**Exercise aim**
Select every line below containing the word "somaC".

**Provided data**

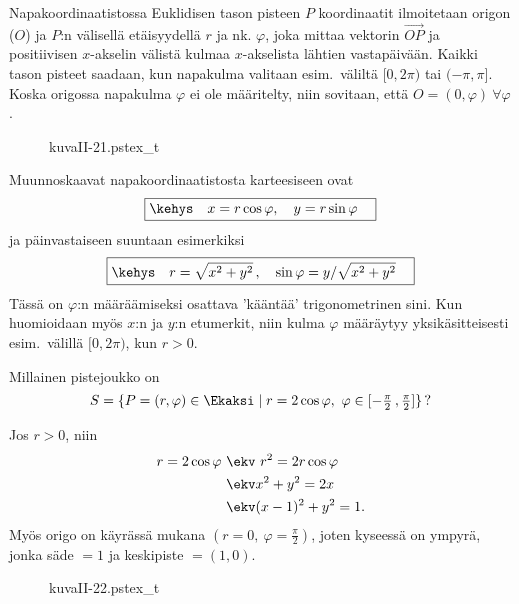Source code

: Napakoordinaatistossa Euklidisen tason pisteen $P$ koordinaatit ilmoitetaan origon ($O$) ja 
$P$:n välisellä etäisyydellä $r$ ja nk.  $\varphi$, joka mittaa vektorin 
$\overrightarrow{OP}$ ja positiivisen $x$-akselin välistä kulmaa $x$-akselista lähtien 
vastapäivään. Kaikki tason pisteet saadaan, kun napakulma valitaan esim.\ väliltä $[0,2\pi)$ tai
$(-\pi,\pi]$. Koska origossa napakulma $\varphi$ ei ole määritelty, niin sovitaan, että
$O=(0,\varphi)\ \forall\varphi$.
\begin{figure}[H]
\begin{center}
{kuvaII-21.pstex_t}
\end{center}
\end{figure}
Muunnoskaavat napakoordinaatistosta karteesiseen ovat
\[
\boxed{\kehys\quad x=r\cos{\varphi}, \quad y=r\sin{\varphi} \quad}
\]
ja päinvastaiseen suuntaan esimerkiksi
\[
\boxed{\kehys\quad r=\sqrt{x^2 + y^2}\,, \quad \sin{\varphi}=y/\sqrt{x^2 + y^2} \quad}
\]
Tässä on $\varphi$:n määräämiseksi osattava 'kääntää' trigonometrinen sini. Kun huomioidaan myös
$x$:n ja $y$:n etumerkit, niin kulma $\varphi$ määräytyy yksikäsitteisesti esim.\ välillä 
$[0,2\pi)$, kun $r>0$. 
\begin{Exa}
Millainen pistejoukko on
\[
S=\{P=(r,\varphi) \in \Ekaksi \mid r=2\cos\varphi, \ 
                   \varphi\in[-\tfrac{\pi}{2}\,,\tfrac{\pi}{2}]\}\,?
\]
\end{Exa}
\ratk Jos $r > 0$, niin
\begin{align*}
r=2\cos{\varphi} \ &\ekv \ r^2=2r\cos{\varphi} \\
&\ekv x^2+y^2=2x \\
&\ekv (x-1)^2+y^2=1.
\end{align*}
Myös origo on käyrässä mukana $(r=0, \ \varphi=\frac{\pi}{2})$, joten kyseessä on ympyrä, jonka
säde $=1$ ja keskipiste $=(1,0)$. \loppu
\begin{figure}[H]
\begin{center}
{kuvaII-22.pstex_t}
\end{center}
\end{figure}

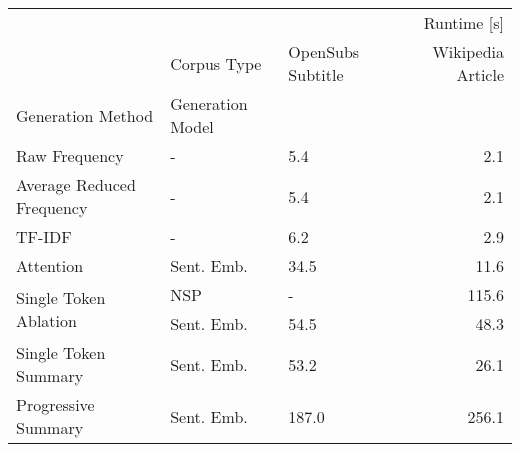 \begin{tabular}{lllr}
\toprule
 &  & \multicolumn{2}{r}{Runtime [s]} \\
 & Corpus Type & OpenSubs Subtitle & Wikipedia Article \\
Generation Method & Generation Model &  &  \\
\midrule
Raw Frequency & - & 5.4 & 2.1 \\
\cline{1-4}
Average Reduced Frequency & - & 5.4 & 2.1 \\
\cline{1-4}
TF-IDF & - & 6.2 & 2.9 \\
\cline{1-4}
Attention & Sent. Emb. & 34.5 & 11.6 \\
\cline{1-4}
\multirow[t]{2}{*}{Single Token Ablation} & NSP & - & 115.6 \\
 & Sent. Emb. & 54.5 & 48.3 \\
\cline{1-4}
Single Token Summary & Sent. Emb. & 53.2 & 26.1 \\
\cline{1-4}
Progressive Summary & Sent. Emb. & 187.0 & 256.1 \\
\cline{1-4}
\bottomrule
\end{tabular}

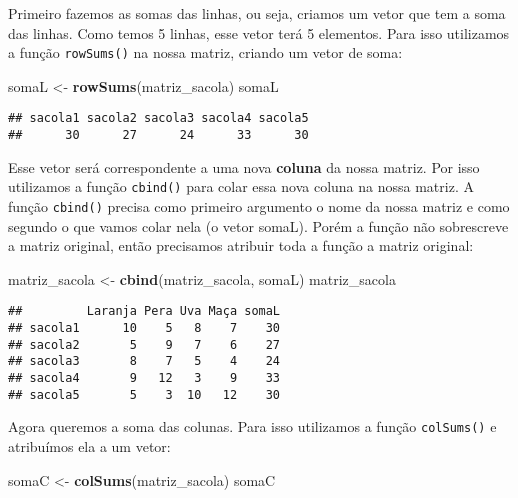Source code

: \documentclass[]{book}
\newenvironment{Shaded}{\begin{snugshade}}{\end{snugshade}}
\newcommand{\KeywordTok}[1]{\textcolor[rgb]{0.13,0.29,0.53}{\textbf{#1}}}
\newcommand{\NormalTok}[1]{#1}
\newcommand{\StringTok}[1]{\textcolor[rgb]{0.31,0.60,0.02}{#1}}
\theoremstyle{definition}
\theoremstyle{definition}
\theoremstyle{definition}
\theoremstyle{remark}
\begin{document}
Primeiro fazemos as somas das linhas, ou seja, criamos um vetor que tem a soma das linhas. Como temos 5 linhas, esse vetor terá 5 elementos. Para isso utilizamos a função \texttt{rowSums()} na nossa matriz, criando um vetor de soma:

\begin{Shaded}
\begin{Highlighting}[]
\NormalTok{somaL <-}\StringTok{ }\KeywordTok{rowSums}\NormalTok{(matriz_sacola)}
\NormalTok{somaL}
\end{Highlighting}
\end{Shaded}

\begin{verbatim}
## sacola1 sacola2 sacola3 sacola4 sacola5 
##      30      27      24      33      30
\end{verbatim}

Esse vetor será correspondente a uma nova \textbf{coluna} da nossa matriz. Por isso utilizamos a função \texttt{cbind()} para colar essa nova coluna na nossa matriz. A função \texttt{cbind()} precisa como primeiro argumento o nome da nossa matriz e como segundo o que vamos colar nela (o vetor somaL). Porém a função não sobrescreve a matriz original, então precisamos atribuir toda a função a matriz original:

\begin{Shaded}
\begin{Highlighting}[]
\NormalTok{matriz_sacola <-}\StringTok{ }\KeywordTok{cbind}\NormalTok{(matriz_sacola, somaL)}
\NormalTok{matriz_sacola}
\end{Highlighting}
\end{Shaded}

\begin{verbatim}
##         Laranja Pera Uva Maça somaL
## sacola1      10    5   8    7    30
## sacola2       5    9   7    6    27
## sacola3       8    7   5    4    24
## sacola4       9   12   3    9    33
## sacola5       5    3  10   12    30
\end{verbatim}

Agora queremos a soma das colunas. Para isso utilizamos a função \texttt{colSums()} e atribuímos ela a um vetor:

\begin{Shaded}
\begin{Highlighting}[]
\NormalTok{somaC <-}\StringTok{ }\KeywordTok{colSums}\NormalTok{(matriz_sacola)}
\NormalTok{somaC}
\end{Highlighting}
\end{Shaded}
\end{document}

**Answer space**
\NormalTok{somaC <-}\StringTok{ }\KeywordTok{colSums}\NormalTok{(matriz_sacola)}
\NormalTok{somaC}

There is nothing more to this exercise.